I wouldn’t make these recommendations to reduce teachers if it impacted class size," Dinolfo told the board.

   Discussions also focused on what further actions the district can take to address the projected lower enrollment. The superintendent said the next step requires structural changes such as to the master schedule and the sharing of teachers across the three school buildings.

   "Budget decisions and the use of time go together. The district does not have a space problem, we have a time problem," he commented, adding that it may take two years to implement all of the corrective actions.

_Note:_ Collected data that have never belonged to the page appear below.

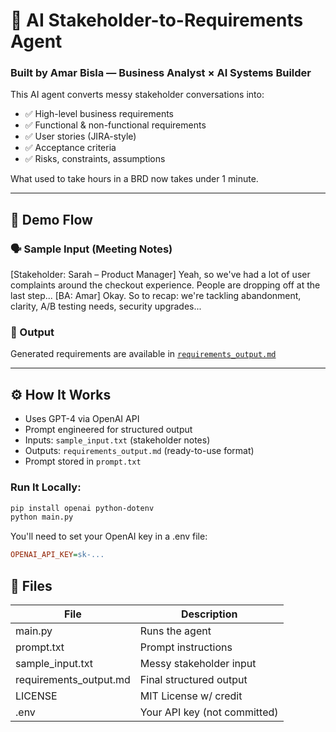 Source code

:# 🧠 AI Stakeholder-to-Requirements Agent

### Built by Amar Bisla — Business Analyst × AI Systems Builder

This AI agent converts messy stakeholder conversations into:
- ✅ High-level business requirements
- ✅ Functional & non-functional requirements
- ✅ User stories (JIRA-style)
- ✅ Acceptance criteria
- ✅ Risks, constraints, assumptions

What used to take hours in a BRD now takes under 1 minute.

---

## 🚀 Demo Flow

### 🗣️ Sample Input (Meeting Notes)
[Stakeholder: Sarah – Product Manager] Yeah, so we've had a lot of user complaints around the checkout experience. People are dropping off at the last step... [BA: Amar] Okay. So to recap: we're tackling abandonment, clarity, A/B testing needs, security upgrades...

### 📄 Output
Generated requirements are available in [`requirements_output.md`](./requirements_output.md)

---

## ⚙️ How It Works

- Uses GPT-4 via OpenAI API
- Prompt engineered for structured output
- Inputs: `sample_input.txt` (stakeholder notes)
- Outputs: `requirements_output.md` (ready-to-use format)
- Prompt stored in `prompt.txt`

### Run It Locally:

```bash
pip install openai python-dotenv
python main.py
```

You'll need to set your OpenAI key in a .env file:

```ini
OPENAI_API_KEY=sk-...
```

## 📄 Files

| File | Description |
|------|-------------|
| main.py | Runs the agent |
| prompt.txt | Prompt instructions |
| sample_input.txt | Messy stakeholder input |
| requirements_output.md | Final structured output |
| LICENSE | MIT License w/ credit |
| .env | Your API key (not committed) |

   School Board President Jay Jones says the board has been watching enrollment data for the past several years and preparing how to respond. This year it just happens to be on the heels of economic short falls.

   "We are overstaffed, regardless of the economy. We started looking at this last year and how we could keep the core of our programs in place with fewer students available to take them," Jones said.

   The board and the superintendent will work together over the next several weeks to look for additional ways to reduce spending and also to find innovative ways to continue offering the best possible program to the students. Jones acknowledged that these are difficult times for school districts and says they need the community to work with school officials and be educated in the process as they work through this time of change.